Stephen Frost Mon, 09 Nov 2020 10:07:19 -0800

Greetings,

* Tomas Vondra (tomas.von...@2ndquadrant.com) wrote:
> On 11/4/20 5:02 PM, Stephen Frost wrote:
> >* Tomas Vondra (tomas.von...@2ndquadrant.com) wrote:
> >>>If you highlight "738754560" in the output it appears to duplicate the
> >>>syscalls issued until it preads() - in case of "738754560" offset it was
> >>>asked for 3 times. Also I wouldn't  imagine in wildest dreams that
> >>>posix_fadvise(POSIX_FADV_WILLNEED) is such a cheap syscall.
> >>
> >>IMHO that'a a bug in the patch, which always tries to prefetch all
> >>"future" blocks, including those that were already prefetched. It
> >>probably needs to do something like bitmap heap scan where we track
> >>what was already prefetched and only issue the new blocks.
> >
> >Updated patch attached which:
> >
> >- Starts out by pre-fetching the first effective_io_concurrency number
> >   of blocks we are going to want, hopefully making it so the kernel will
> >   trust our fadvise's over its own read-ahead, right from the start.
> >- Makes sure the prefetch iterator is pushed forward whenever the
> >   regular interator is moved forward.
> >- After each page read, issues a prefetch, similar to BitmapHeapScan, to
> >   hopefully avoiding having the prefetching get in the way of the
> >   regular i/o.
> >- Added some comments, ran pgindent, added a commit message.
> 
> Nice, that was quick ;-)


:)

> >I do think we should also include patch that Jakub wrote previously
> >which adds information about the read rate of ANALYZE.
> 
> +1

Attached is an updated patch which updates the documentation and
integrates Jakub's initial work on improving the logging around
auto-analyze (and I made the logging in auto-vacuum more-or-less match
it).

> >I'll look at integrating that into this patch and then look at a new
> >patch to do something similar for VACUUM in a bit.
> 
> +1

I spent some time looking into this but it's a bit complicated..  For
some sound reasons, VACUUM will avoid skipping through a table when
there's only a few pages that it could skip (not skipping allows us to
move forward the relfrozenxid).  That said, perhaps we could start doing
prefetching once we've decided that we're skipping.  We'd need to think
about if we have to worry about the VM changing between the pre-fetching
and the time when we're actually going to ask for the page..  I don't
*think* that's an issue because only VACUUM would be changing the pages
to be all-frozen or all-visible, and so if we see a page that isn't one
of those then we're going to want to visit that page and that's not
going to change, and we probably don't need to care about a page that
used to be all-frozen and now isn't during this run- but if the prefetch
went ahead and got page 10, and now page 8 is not-all-frozen and the
actual scan is at page 5, then maybe it wants page 8 next and that isn't
what we pre-fetched...

Anyhow, all-in-all, definitely more complicated and probably best
considered and discussed independently.

> >If you're doing further benchmarking of ANALYZE though, this would
> >probably be the better patch to use.  Certainly improved performance
> >here quite a bit with effective_io_concurrency set to 16.
> 
> Yeah. I'd expect this to be heavily dependent on hardware.

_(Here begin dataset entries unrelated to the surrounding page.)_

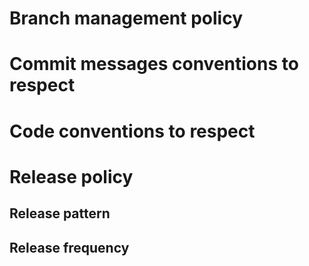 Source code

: # Branch management policy

# Commit messages conventions to respect

# Code conventions to respect

# Release policy

## Release pattern

## Release frequency
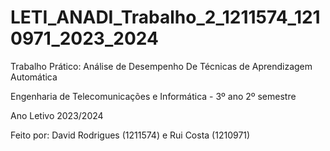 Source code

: # LETI_ANADI_Trabalho_2_1211574_1210971_2023_2024

Trabalho Prático: Análise de Desempenho De Técnicas de Aprendizagem Automática 

Engenharia de Telecomunicações e Informática - 3º ano 2º semestre 

Ano Letivo 2023/2024

Feito por: David Rodrigues (1211574) e Rui Costa (1210971)
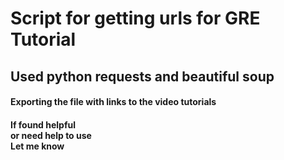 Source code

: <h1>Script for getting urls for GRE Tutorial</h1>
<h2>Used python requests and beautiful soup </h2>
<h4>Exporting the file with links to the video tutorials<h4>
<p>If found helpful<br> or need help to use <br>Let me know </p>

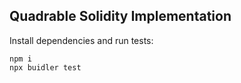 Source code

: ## Quadrable Solidity Implementation

Install dependencies and run tests:

    npm i
    npx buidler test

Sure, I agree with that too.

Thanks,

Stephen

From 59ace10ce767b08d3a175322bcabed2fc9010054 Mon Sep 17 00:00:00 2001
From: Stephen Frost <sfr...@snowman.net>
Date: Wed, 4 Nov 2020 10:46:23 -0500
Subject: [PATCH] Use pre-fetching for ANALYZE and improve AV logging

When we have posix_fadvise() available, we can improve the performance
of an ANALYZE by quite a bit by using it to inform the kernel of the
blocks that we're going to be asking for.  Similar to bitmap index
scans, the number of buffer pre-fetched is based off of the GUC
effective_io_concurrency.

Also, arrange to provide similar details for auto-analyze that we have
for auto-vaccum, about the read rate, dirty rate, and add I/O timing
(when track_io_timing is enabled) to both.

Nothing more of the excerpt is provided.